▶ What you should do
Begin at the line containing "2.) The speaker" in the entries below and end at the line containing "by Fernando Buyser)"; transcribe that range exactly and nothing outside it.

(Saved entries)
--------

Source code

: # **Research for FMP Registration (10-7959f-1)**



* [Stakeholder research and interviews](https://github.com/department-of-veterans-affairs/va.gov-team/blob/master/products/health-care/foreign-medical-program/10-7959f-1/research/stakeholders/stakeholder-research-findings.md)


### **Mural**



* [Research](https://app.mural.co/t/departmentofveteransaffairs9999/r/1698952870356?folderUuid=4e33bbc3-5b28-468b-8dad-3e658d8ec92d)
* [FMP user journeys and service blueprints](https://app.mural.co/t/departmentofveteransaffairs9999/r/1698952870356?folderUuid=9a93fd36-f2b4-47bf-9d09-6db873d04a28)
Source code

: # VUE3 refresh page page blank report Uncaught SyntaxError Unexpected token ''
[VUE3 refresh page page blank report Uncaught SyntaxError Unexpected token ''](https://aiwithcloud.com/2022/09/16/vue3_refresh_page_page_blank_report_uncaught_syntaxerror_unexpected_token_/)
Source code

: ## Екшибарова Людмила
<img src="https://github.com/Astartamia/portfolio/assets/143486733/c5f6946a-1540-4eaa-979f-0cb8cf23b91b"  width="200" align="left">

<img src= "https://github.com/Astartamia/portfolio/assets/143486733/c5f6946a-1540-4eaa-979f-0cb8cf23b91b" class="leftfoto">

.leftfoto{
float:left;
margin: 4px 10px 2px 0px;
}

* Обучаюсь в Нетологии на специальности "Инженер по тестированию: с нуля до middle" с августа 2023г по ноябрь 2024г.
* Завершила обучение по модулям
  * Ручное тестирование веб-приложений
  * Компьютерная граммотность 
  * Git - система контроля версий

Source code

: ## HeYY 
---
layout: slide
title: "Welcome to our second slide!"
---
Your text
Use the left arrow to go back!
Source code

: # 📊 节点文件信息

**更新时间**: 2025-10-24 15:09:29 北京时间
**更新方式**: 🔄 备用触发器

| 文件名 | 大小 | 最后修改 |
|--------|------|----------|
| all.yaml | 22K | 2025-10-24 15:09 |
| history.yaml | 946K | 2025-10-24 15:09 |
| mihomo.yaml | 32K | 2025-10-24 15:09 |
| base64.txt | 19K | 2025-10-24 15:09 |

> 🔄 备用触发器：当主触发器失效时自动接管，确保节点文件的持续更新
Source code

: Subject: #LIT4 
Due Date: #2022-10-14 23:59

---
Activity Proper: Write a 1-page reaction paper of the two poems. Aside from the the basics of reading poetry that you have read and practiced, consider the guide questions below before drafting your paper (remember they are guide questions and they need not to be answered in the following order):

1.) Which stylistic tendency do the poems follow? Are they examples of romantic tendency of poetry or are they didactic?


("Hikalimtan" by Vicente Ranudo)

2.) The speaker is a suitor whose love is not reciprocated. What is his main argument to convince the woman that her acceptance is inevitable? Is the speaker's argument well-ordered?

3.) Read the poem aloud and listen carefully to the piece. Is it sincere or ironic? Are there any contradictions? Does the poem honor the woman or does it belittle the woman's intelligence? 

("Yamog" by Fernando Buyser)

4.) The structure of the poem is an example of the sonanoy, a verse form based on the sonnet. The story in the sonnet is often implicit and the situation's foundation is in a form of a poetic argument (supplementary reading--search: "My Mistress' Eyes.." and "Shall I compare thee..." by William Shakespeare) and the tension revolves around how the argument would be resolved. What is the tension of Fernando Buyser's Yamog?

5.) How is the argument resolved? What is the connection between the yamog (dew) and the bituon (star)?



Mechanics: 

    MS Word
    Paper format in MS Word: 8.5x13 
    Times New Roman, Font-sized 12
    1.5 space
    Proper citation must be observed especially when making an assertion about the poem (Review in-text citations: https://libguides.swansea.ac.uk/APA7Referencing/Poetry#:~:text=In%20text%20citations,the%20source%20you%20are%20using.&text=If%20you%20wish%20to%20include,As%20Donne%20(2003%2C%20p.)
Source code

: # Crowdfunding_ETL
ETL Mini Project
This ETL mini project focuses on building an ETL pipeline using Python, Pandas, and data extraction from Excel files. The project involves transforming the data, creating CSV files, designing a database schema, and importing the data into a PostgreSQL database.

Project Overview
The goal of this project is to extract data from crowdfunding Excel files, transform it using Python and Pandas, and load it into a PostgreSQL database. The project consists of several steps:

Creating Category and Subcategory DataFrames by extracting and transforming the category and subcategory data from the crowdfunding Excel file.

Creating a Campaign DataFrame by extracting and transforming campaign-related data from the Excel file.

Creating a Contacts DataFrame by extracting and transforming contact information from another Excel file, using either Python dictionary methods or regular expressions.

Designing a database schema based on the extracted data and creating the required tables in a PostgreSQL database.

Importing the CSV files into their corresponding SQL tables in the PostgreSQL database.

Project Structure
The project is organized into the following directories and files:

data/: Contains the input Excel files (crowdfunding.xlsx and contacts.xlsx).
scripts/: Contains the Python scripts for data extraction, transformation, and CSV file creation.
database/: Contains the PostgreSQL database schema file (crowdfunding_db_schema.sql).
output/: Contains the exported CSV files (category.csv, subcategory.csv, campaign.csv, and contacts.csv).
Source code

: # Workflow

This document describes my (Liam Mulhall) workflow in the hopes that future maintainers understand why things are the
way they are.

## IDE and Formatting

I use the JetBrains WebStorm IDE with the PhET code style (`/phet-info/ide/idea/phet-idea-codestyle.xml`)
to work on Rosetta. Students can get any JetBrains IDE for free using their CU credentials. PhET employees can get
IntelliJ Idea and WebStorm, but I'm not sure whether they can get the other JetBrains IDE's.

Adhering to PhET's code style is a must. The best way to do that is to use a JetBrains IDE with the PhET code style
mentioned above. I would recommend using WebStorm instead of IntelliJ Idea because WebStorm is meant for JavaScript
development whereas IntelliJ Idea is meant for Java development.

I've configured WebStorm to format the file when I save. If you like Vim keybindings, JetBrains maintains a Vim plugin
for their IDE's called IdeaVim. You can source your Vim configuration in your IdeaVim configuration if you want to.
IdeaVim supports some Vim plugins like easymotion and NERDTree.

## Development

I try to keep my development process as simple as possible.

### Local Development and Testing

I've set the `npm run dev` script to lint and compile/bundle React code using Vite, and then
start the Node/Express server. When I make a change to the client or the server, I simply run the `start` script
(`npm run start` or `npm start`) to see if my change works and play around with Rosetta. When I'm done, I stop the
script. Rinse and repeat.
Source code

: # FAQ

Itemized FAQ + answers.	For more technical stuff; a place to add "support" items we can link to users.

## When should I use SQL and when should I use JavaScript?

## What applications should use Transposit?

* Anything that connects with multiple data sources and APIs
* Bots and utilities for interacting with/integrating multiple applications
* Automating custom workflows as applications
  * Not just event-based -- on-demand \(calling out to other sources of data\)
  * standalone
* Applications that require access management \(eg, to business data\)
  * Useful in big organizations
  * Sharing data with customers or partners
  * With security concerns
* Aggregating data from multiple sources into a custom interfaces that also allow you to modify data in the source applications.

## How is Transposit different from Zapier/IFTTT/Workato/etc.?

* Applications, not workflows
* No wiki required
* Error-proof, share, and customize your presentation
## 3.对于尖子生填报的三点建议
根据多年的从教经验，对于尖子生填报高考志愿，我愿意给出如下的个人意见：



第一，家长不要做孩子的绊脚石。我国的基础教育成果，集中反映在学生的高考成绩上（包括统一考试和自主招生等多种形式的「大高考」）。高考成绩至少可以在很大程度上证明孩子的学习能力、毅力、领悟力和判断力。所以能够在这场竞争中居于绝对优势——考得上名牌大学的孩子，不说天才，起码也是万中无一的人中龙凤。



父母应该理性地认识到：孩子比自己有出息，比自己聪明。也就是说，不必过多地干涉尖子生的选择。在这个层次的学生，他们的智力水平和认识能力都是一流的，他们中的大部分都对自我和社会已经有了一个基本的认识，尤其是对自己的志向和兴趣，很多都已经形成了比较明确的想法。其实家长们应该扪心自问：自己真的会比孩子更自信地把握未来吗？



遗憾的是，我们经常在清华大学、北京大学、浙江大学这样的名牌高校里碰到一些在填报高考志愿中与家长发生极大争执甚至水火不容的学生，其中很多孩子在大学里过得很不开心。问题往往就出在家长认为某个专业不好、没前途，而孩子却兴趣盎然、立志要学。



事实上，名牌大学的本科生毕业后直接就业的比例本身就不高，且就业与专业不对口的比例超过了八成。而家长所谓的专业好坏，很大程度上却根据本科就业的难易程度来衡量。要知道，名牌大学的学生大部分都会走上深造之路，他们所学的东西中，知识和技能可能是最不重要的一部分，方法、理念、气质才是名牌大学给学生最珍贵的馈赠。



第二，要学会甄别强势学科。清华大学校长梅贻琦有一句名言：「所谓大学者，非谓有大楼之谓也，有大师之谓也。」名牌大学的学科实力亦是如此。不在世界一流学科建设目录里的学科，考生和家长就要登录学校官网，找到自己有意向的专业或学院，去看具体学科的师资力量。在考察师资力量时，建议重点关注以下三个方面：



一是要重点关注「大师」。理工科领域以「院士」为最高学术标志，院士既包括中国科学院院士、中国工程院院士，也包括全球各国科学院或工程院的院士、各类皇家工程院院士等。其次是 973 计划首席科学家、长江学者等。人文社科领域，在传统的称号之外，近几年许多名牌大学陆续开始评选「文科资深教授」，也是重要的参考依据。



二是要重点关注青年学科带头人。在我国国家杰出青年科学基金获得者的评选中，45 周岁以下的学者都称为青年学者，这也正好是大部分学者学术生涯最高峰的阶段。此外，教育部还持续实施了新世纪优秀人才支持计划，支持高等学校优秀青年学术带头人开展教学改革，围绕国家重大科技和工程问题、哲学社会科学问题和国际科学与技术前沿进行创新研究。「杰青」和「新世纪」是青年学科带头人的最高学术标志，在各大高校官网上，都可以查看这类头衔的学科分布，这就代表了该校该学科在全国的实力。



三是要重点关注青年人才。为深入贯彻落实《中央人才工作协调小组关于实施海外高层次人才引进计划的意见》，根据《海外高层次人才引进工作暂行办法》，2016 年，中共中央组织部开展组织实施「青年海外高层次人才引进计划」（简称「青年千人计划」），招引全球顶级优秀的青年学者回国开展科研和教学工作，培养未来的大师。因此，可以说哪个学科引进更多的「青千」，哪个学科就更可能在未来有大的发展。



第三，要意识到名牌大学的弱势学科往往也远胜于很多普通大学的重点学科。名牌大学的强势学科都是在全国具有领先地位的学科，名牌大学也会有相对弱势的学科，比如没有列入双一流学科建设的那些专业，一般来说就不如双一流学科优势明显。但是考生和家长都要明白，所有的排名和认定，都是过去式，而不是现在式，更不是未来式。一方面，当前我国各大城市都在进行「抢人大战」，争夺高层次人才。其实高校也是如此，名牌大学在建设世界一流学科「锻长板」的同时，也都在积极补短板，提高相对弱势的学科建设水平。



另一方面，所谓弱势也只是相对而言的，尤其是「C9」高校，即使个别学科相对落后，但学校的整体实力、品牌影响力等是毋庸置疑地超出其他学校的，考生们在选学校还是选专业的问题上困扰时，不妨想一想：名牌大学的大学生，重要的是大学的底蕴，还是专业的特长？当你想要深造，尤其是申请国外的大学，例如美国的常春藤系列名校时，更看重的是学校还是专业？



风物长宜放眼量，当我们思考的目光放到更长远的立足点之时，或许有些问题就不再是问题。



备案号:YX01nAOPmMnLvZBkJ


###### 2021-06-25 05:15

--------

▶ Final answer
2.) The speaker is a suitor whose love is not reciprocated. What is his main argument to convince the woman that her acceptance is inevitable? Is the speaker's argument well-ordered?

3.) Read the poem aloud and listen carefully to the piece. Is it sincere or ironic? Are there any contradictions? Does the poem honor the woman or does it belittle the woman's intelligence? 

("Yamog" by Fernando Buyser)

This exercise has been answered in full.